14 August 2025 By Alan Bardos

The Second Traitor by Alex Gerlis

Alan Bardos reviews the new Second World War spy thriller from Alex Gerlis, The Second Traitor.

The Second Traitor is the latest novel in Alex Gerlis’s Double Agent quartet, which follows the trials of two Soviet spies in the British Secret Service from the 1930s to the late 1950s; from the rise of Nazism to Stalin’s purges, the Second World War and the start of the Cold War.

Charles Cooper is a hapless writer who finds himself in the British Secret Service while on the run, having mistakenly joined the NKVD (the People’s Commissariat for Internal Affairs). His loyalties are to Britain and he ruthlessly seeks to keep his past antecedents secret.

Heinkels flying over water (the English Channel?)

The other spy is only known by his codename, Agent Archie, and is a shadowy figure at the heart of the British establishment. He does his best to carry out the bidding of his Soviet handlers as a means to further his own agenda. For now they are both on the same side as Britain faces catastrophe.

The novel is set in September 1940, against the backdrop of the Battle of Britain and Churchill’s ‘finest hour’. The Germans are masters of Europe and are gathering a huge fleet of river and canal barges in preparation for Operation Sea Lion, the invasion of Britain.

Cooper now works for the Invasion Warning Sub-Committee, a branch of MI5. He starts to come into his own as he investigates a fifth-column organisation called The Group, made up of British Nazis and Irish Republicans who are working to undermine the British war effort and aid the Germans in any way they can.

Agent Archie, an analyst for MI6, carries out a more offensive operation to gather information about the German plans for the coming invasion. At the behest of his Soviet handlers Agent Archie undertakes an intelligence operation in the field, something that goes very much against the grain.

Buy The Second Traitor by Alex Gerlis

The Soviet intelligence chiefs are determined to keep the Germans entangled in the West, as they know their country will be next if Britain is defeated, and Agent Archie is their instrument. Archie, as ever, has his own motives for complying with their demands.

However, while Charles Cooper and Agent Archie go about their business, the net is starting to close in on them. The mandarins of the British Secret Service are becoming increasingly aware that there is a mole amongst their ranks with the codename Archie, and take elaborate steps to seek him out, bringing unwanted attention to Charles Cooper.

The two spies are also becoming aware of each other’s existence and the threat that they pose to their respective survival. As tensions rise, Cooper and Agent Archie circle one another as they attempt to discover the identity of the other and eliminate the threat.

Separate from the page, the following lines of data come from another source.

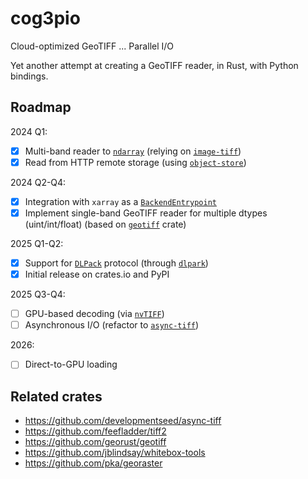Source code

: # cog3pio

Cloud-optimized GeoTIFF ... Parallel I/O

Yet another attempt at creating a GeoTIFF reader, in Rust, with Python bindings.


## Roadmap

2024 Q1:
- [x] Multi-band reader to [`ndarray`](https://github.com/rust-ndarray/ndarray) (relying
      on [`image-tiff`](https://crates.io/crates/tiff))
- [x] Read from HTTP remote storage (using
      [`object-store`](https://crates.io/crates/object_store))

2024 Q2-Q4:
- [x] Integration with `xarray` as a
      [`BackendEntrypoint`](https://docs.xarray.dev/en/v2024.02.0/internals/how-to-add-new-backend.html)
- [x] Implement single-band GeoTIFF reader for multiple dtypes (uint/int/float) (based
      on [`geotiff`](https://crates.io/crates/geotiff) crate)

2025 Q1-Q2:
- [x] Support for [`DLPack`](https://dmlc.github.io/dlpack/latest/index.html) protocol
      (through [`dlpark`](https://crates.io/crates/dlpark))
- [x] Initial release on crates.io and PyPI

2025 Q3-Q4:
- [ ] GPU-based decoding (via [`nvTIFF`](https://crates.io/crates/nvtiff-sys))
- [ ] Asynchronous I/O (refactor to [`async-tiff`](https://crates.io/crates/async-tiff))

2026:
- [ ] Direct-to-GPU loading


## Related crates

- https://github.com/developmentseed/async-tiff
- https://github.com/feefladder/tiff2
- https://github.com/georust/geotiff
- https://github.com/jblindsay/whitebox-tools
- https://github.com/pka/georaster
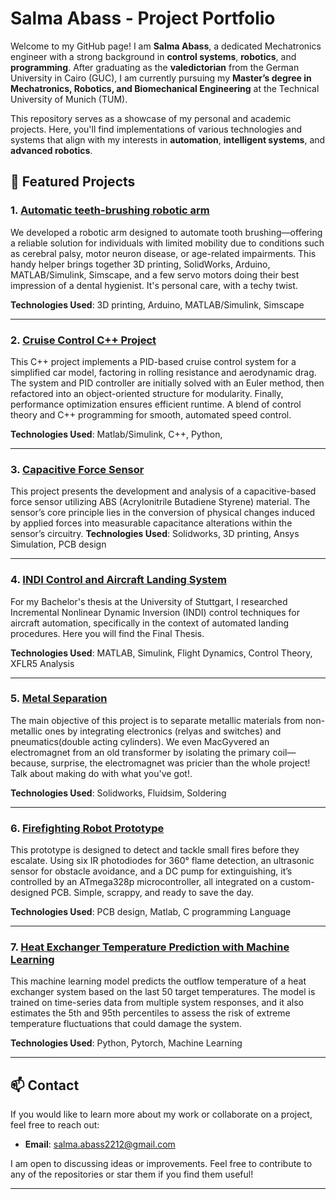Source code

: # Salma Abass - Project Portfolio

Welcome to my GitHub page! I am **Salma Abass**, a dedicated Mechatronics engineer with a strong background in **control systems**, **robotics**, and **programming**. After graduating as the **valedictorian** from the German University in Cairo (GUC), I am currently pursuing my **Master’s degree in Mechatronics, Robotics, and Biomechanical Engineering** at the Technical University of Munich (TUM).

This repository serves as a showcase of my personal and academic projects. Here, you'll find implementations of various technologies and systems that align with my interests in **automation**, **intelligent systems**, and **advanced robotics**.



## 🚀 Featured Projects

### 1. [Automatic teeth-brushing robotic arm ](https://github.com/your-username/autonomous-path-tracking-robot)
We developed a robotic arm designed to automate tooth brushing—offering a reliable solution for individuals with limited mobility due to conditions such as cerebral palsy, motor neuron disease, or age-related impairments. This handy helper brings together 3D printing, SolidWorks, Arduino, MATLAB/Simulink, Simscape, and a few servo motors doing their best impression of a dental hygienist. It's personal care, with a techy twist.

**Technologies Used**: 3D printing, Arduino, MATLAB/Simulink, Simscape

---

### 2. [Cruise Control C++ Project](https://github.com/go52cay/salmaabass.github.io/tree/main/Cruise%20Control%20C%2B%2B%20Project)
This C++ project implements a PID-based cruise control system for a simplified car model, factoring in rolling resistance and aerodynamic drag. The system and PID controller are initially solved with an Euler method, then refactored into an object-oriented structure for modularity. Finally, performance optimization ensures efficient runtime. A blend of control theory and C++ programming for smooth, automated speed control.

**Technologies Used**: Matlab/Simulink, C++, Python, 

---

### 3. [Capacitive Force Sensor](https://github.com/go52cay/salmaabass.github.io/tree/main/Capacitive%20Force%20Sensor%20Project)
This project presents the development and analysis of a capacitive-based force sensor utilizing ABS
(Acrylonitrile Butadiene Styrene) material. The sensor’s core principle lies in the conversion of physical changes induced by applied forces into measurable capacitance alterations within the sensor’s circuitry.
**Technologies Used**: Solidworks, 3D printing, Ansys Simulation, PCB design

---

### 4. [INDI Control and Aircraft Landing System](https://github.com/go52cay/salmaabass.github.io/tree/main/INDI%20Control%20and%20Aircraft%20Landing%20System)
For my Bachelor's thesis at the University of Stuttgart, I researched Incremental Nonlinear Dynamic Inversion (INDI) control techniques for aircraft automation, specifically in the context of automated landing procedures. Here you will find the Final Thesis.

**Technologies Used**: MATLAB, Simulink, Flight Dynamics, Control Theory, XFLR5 Analysis

---

### 5. [Metal Separation ](https://github.com/go52cay/salmaabass.github.io/tree/main/Metal%20Separation%20Project)
The main objective of this project is to separate metallic materials from non-metallic ones by integrating electronics (relyas and switches) and pneumatics(double acting cylinders). We even MacGyvered an electromagnet from an old transformer by isolating the primary coil—because, surprise, the electromagnet was pricier than the whole project! Talk about making do with what you've got!.

**Technologies Used**: Solidworks, Fluidsim, Soldering

---
### 6. [Firefighting Robot Prototype](http://github.com/go52cay/salmaabass.github.io/tree/main/Firefighter%20Protoype)

This prototype is designed to detect and tackle small fires before they escalate. Using six IR photodiodes for 360° flame detection, an ultrasonic sensor for obstacle avoidance, and a DC pump for extinguishing, it’s controlled by an ATmega328p microcontroller, all integrated on a custom-designed PCB. Simple, scrappy, and ready to save the day.

**Technologies Used**: PCB design, Matlab, C programming Language

---
### 7. [Heat Exchanger Temperature Prediction with Machine Learning](https://github.com/your-username/pde-arena)

This machine learning model predicts the outflow temperature of a heat exchanger system based on the last 50 target temperatures. The model is trained on time-series data from multiple system responses, and it also estimates the 5th and 95th percentiles to assess the risk of extreme temperature fluctuations that could damage the system.

**Technologies Used**: Python, Pytorch, Machine Learning

---

## 📫 Contact
If you would like to learn more about my work or collaborate on a project, feel free to reach out:

- **Email**: [salma.abass2212@gmail.com](mailto:salma.abass2212@gmail.com)

I am open to discussing ideas or improvements. Feel free to contribute to any of the repositories or star them if you find them useful!

---
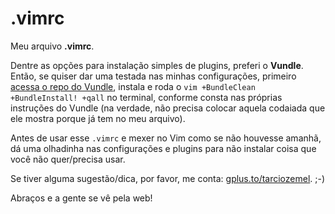 .vimrc
======

Meu arquivo **.vimrc**. 

Dentre as opções para instalação simples de plugins, preferi o **Vundle**. Então, se quiser dar uma testada nas minhas configurações, primeiro 
[acessa o repo do Vundle](https://github.com/gmarik/vundle), instala e roda o `vim +BundleClean +BundleInstall! +qall` no terminal, conforme 
consta nas próprias instruções do Vundle (na verdade, não precisa colocar aquela codaiada que ele mostra porque já tem no meu arquivo).

Antes de usar esse `.vimrc` e mexer no Vim como se não houvesse amanhã, dá uma olhadinha nas configurações e plugins para não instalar 
coisa que você não quer/precisa usar.

Se tiver alguma sugestão/dica, por favor, me conta: [gplus.to/tarciozemel](http://gplus.to/tarciozemel). ;-)

Abraços e a gente se vê pela web!
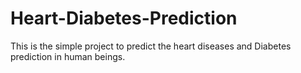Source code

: # Heart-Diabetes-Prediction
This is the simple project to predict the heart diseases and Diabetes prediction in human beings.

The Second Traitor is a multi-layered story of deception, double agents, intrigue and treachery that only Alex Gerlis could weave. It is a thoughtful and witty novel which flows smoothly between satire and the tension of a spy thriller; continuing the gin-dry humour of Every Spy A Traitor, the first novel in the series.

It very much feels as if Alex Gerlis has established himself as a benchmark for quality in the historical thriller genre.

The Second Traitor by Alex Gerlis is published on 14 August, 2025.

Find out more about this book.

Alan Bardos is the author of the Johnny Swift series of novels set during the First World War. His new series, this time based on Second World War events, follows the adventures of spy Daniel Nichols. Rising Tide, the first, was published on 6 December, 2023, and a second is out later this year.

Read From Taranto to Pearl Harbor – spies and inspiration, Alan’s Historia feature about the historical events behind Rising Tide and what he found so intriguing about them.

You may enjoy these related features:
Blitz Kids: celebrating the 80th anniversary of VE Day by Duncan Barrett
Why I started a podcast – and what I learnt (about interviewing Britain’s wartime generation) by Kate Thompson
The voices of the Second World War by Ros Taylor
A surprising gap in Second World War fiction by Liz Macrae Shaw
Don’t mention the war! by Keith Lowe
Why do we remember D-Day? by Adrian Goldsworthy
Historia interviews: 2021 Non-fiction Crown Award winner Alan Allport, author of Britain at Bay, by Frances Owen

Images:

  1. Detail from the cover of The Second Traitor
  2. Heinkels flying over water (the English Channel?): Das Bundesarchiv via Wikimedia (CC-BY-SA 3.0)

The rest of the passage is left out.